━━ Records supplied ━━

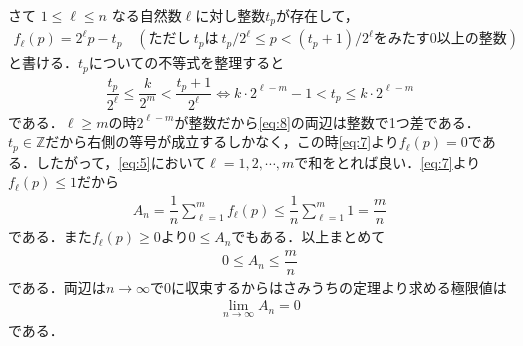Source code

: \documentclass[../../main.tex]{subfiles}
\begin{document}
さて $1\le\ell\le n$ なる自然数$\ell$に対し整数$t_p$が存在して，
\begin{align}
  f_\ell(p)=2^\ell p-t_p \quad(\text{ただし}\ t_p\text{は}\ t_p/2^\ell\le p<(t_p+1)/2^\ell\text{をみたす0以上の整数}) \label{eq:7}
\end{align}
と書ける．$t_p$についての不等式を整理すると
\begin{align}
  \dfrac{t_p}{2^\ell}\le\dfrac{k}{2^m}<\dfrac{t_p+1}{2^\ell} \iff k\cdot2^{\ell-m}-1<t_p\le k\cdot2^{\ell-m} \label{eq:8}
\end{align}
である．$\ell\ge m$の時$2^{\ell-m}$が整数だから\cref{eq:8}の両辺は整数で1つ差である．$t_p\in\mathbb{Z}$だから右側の等号が成立するしかなく，この時\cref{eq:7}より$f_\ell(p)=0$である．したがって，\cref{eq:5}において$\ell=1,2,\cdots,m$で和をとれば良い．\cref{eq:7}より$f_{\ell}(p) \le 1$だから
\begin{align}
  A_n = \dfrac{1}{n}\sum_{\ell=1}^{m}f_{\ell}(p) \le \dfrac{1}{n}\sum_{\ell=1}^{m} 1 = \dfrac{m}{n}
\end{align}
である．また$f_{\ell}(p) \ge 0$より$0 \le A_n$でもある．以上まとめて
\begin{align}
  0 \le A_n \le \dfrac{m}{n}
\end{align}
である．両辺は$n\to\infty$で$0$に収束するからはさみうちの定理より求める極限値は
\begin{align}
  \lim_{n\to\infty} A_n = 0
\end{align}
である．


\newpage
\end{document}
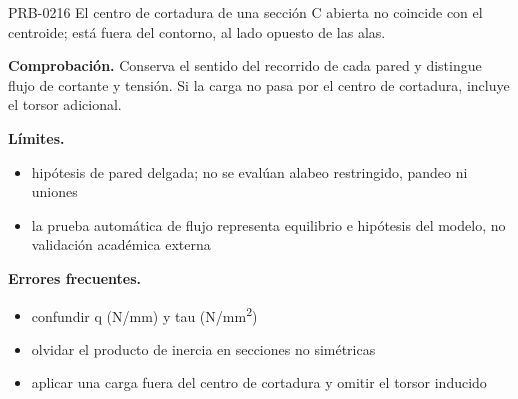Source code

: \begin{studiumworked}{PRB-0216}
El centro de cortadura de una sección C abierta no coincide con el centroide; está fuera del contorno, al lado opuesto de las alas.

\par\textbf{Comprobación.} Conserva el sentido del recorrido de cada pared y distingue flujo de cortante y tensión. Si la carga no pasa por el centro de cortadura, incluye el torsor adicional.

\textbf{Límites.}\begin{itemize}\item hipótesis de pared delgada; no se evalúan alabeo restringido, pandeo ni uniones
\item la prueba automática de flujo representa equilibrio e hipótesis del modelo, no validación académica externa\end{itemize}

\textbf{Errores frecuentes.}\begin{itemize}\item confundir q (N/mm) y tau (N/mm\textsuperscript{2})
\item olvidar el producto de inercia en secciones no simétricas
\item aplicar una carga fuera del centro de cortadura y omitir el torsor inducido\end{itemize}

\end{studiumworked}

\Needspace{.3\textheight}

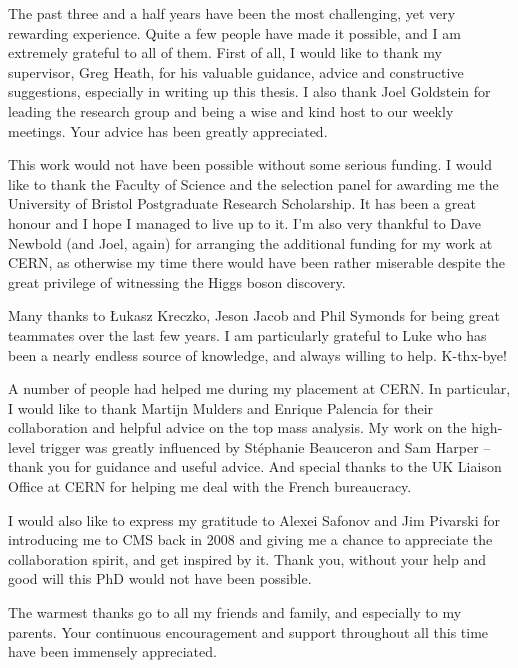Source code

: 


\begin{acknowledgements}
The past three and a half years have been the most challenging, yet very rewarding experience. Quite a few people have
made it possible, and I am extremely grateful to all of them. First of all, I would like to thank my supervisor, Greg
Heath, for his valuable guidance, advice and constructive suggestions, especially in writing up this thesis. I also
thank Joel Goldstein for leading the research group and being a wise and kind host to our weekly meetings. Your advice
has been greatly appreciated.

This work would not have been possible without some serious funding. I would like to thank the Faculty of Science and
the selection panel for awarding me the University of Bristol Postgraduate Research Scholarship. It has been a great
honour and I hope I managed to live up to it. I'm also very thankful to Dave Newbold (and Joel, again) for arranging the
additional funding for my work at CERN, as otherwise my time there would have been rather miserable despite the great
privilege of witnessing the Higgs boson discovery.

Many thanks to \L{}ukasz Kreczko, Jeson Jacob and Phil Symonds for being great teammates over the last few years. I am
particularly grateful to Luke who has been a nearly endless source of knowledge, and always willing to help. K-thx-bye!

A number of people had helped me during my placement at CERN. In particular, I would like to thank Martijn Mulders and
Enrique Palencia for their collaboration and helpful advice on the top mass analysis. My work on the high-level trigger
was greatly influenced by St\'{e}phanie Beauceron and Sam Harper -- thank you for guidance and useful advice. And special
thanks to the UK Liaison Office at CERN for helping me deal with the French bureaucracy.

I would also like to express my gratitude to Alexei Safonov and Jim Pivarski for introducing me to CMS back in 2008 and
giving me a chance to appreciate the collaboration spirit, and get inspired by it. Thank you, without your help and good
will this PhD would not have been possible.

The warmest thanks go to all my friends and family, and especially to my parents. Your continuous encouragement and
support throughout all this time have been immensely appreciated. %

\end{acknowledgements}


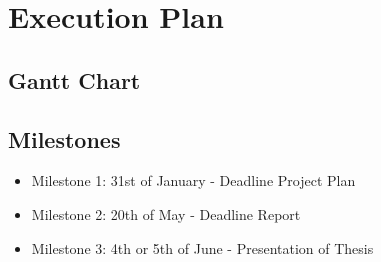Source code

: \section{Execution Plan}
\subsection{Gantt Chart}
\begin{comment}
    1. Terraform for OpenStack
    2. Docker
    3. Evt. Database

    https://app.teamgantt.com/projects/gantt?ids=4177546
\end{comment}

\subsection{Milestones}
\begin{itemize}
    \item Milestone 1: 31st of January - Deadline Project Plan
    \item Milestone 2: 20th of May - Deadline Report
    \item Milestone 3: 4th or 5th of June - Presentation of Thesis
\end{itemize}

\begin{comment}
    kanskje ha en egen deadline/goal om MVP etter et par sprints
    kan gjøre user testing med en MVP
    ish midten av mars
\end{comment}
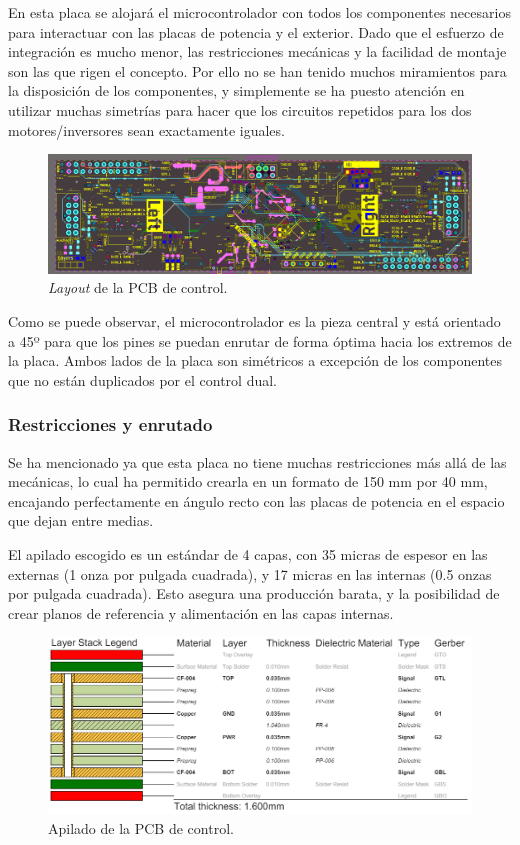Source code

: En esta placa se alojará el microcontrolador con todos los componentes necesarios para interactuar con las placas de potencia y el exterior. Dado que el esfuerzo de integración es mucho menor, las restricciones mecánicas y la facilidad de montaje son las que rigen el concepto. Por ello no se han tenido muchos miramientos para la disposición de los componentes, y simplemente se ha puesto atención en utilizar muchas simetrías para hacer que los circuitos repetidos para los dos motores/inversores sean exactamente iguales.

\begin{figure}[H]
	\centering
	\includegraphics[width=0.8\linewidth]{fig/controlLayout}
	\caption{\textit{Layout} de la PCB de control.}
\end{figure}

Como se puede observar, el microcontrolador es la pieza central y está orientado a 45º para que los pines se puedan enrutar de forma óptima hacia los extremos de la placa. Ambos lados de la placa son simétricos a excepción de los componentes que no están duplicados por el control dual.

\subsubsection{Restricciones y enrutado}

Se ha mencionado ya que esta placa no tiene muchas restricciones más allá de las mecánicas, lo cual ha permitido crearla en un formato de 150 mm por 40 mm, encajando perfectamente en ángulo recto con las placas de potencia en el espacio que dejan entre medias. 

El apilado escogido es un estándar de 4 capas, con 35 micras de espesor en las externas (1 onza por pulgada cuadrada), y 17 micras en las internas (0.5 onzas por pulgada cuadrada). Esto asegura una producción barata, y la posibilidad de crear planos de referencia y alimentación en las capas internas.

\begin{figure}[H]
	\centering
	\includegraphics[width=0.7\linewidth]{fig/stackup_control}
	\caption{Apilado de la PCB de control.}
\end{figure}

━━━

| Task to complete |
Could you copy every line from the records that mentions the word "flujo"?

| Solved problem |
\par\textbf{Comprobación.} Conserva el sentido del recorrido de cada pared y distingue flujo de cortante y tensión. Si la carga no pasa por el centro de cortadura, incluye el torsor adicional.
\item la prueba automática de flujo representa equilibrio e hipótesis del modelo, no validación académica externa\end{itemize}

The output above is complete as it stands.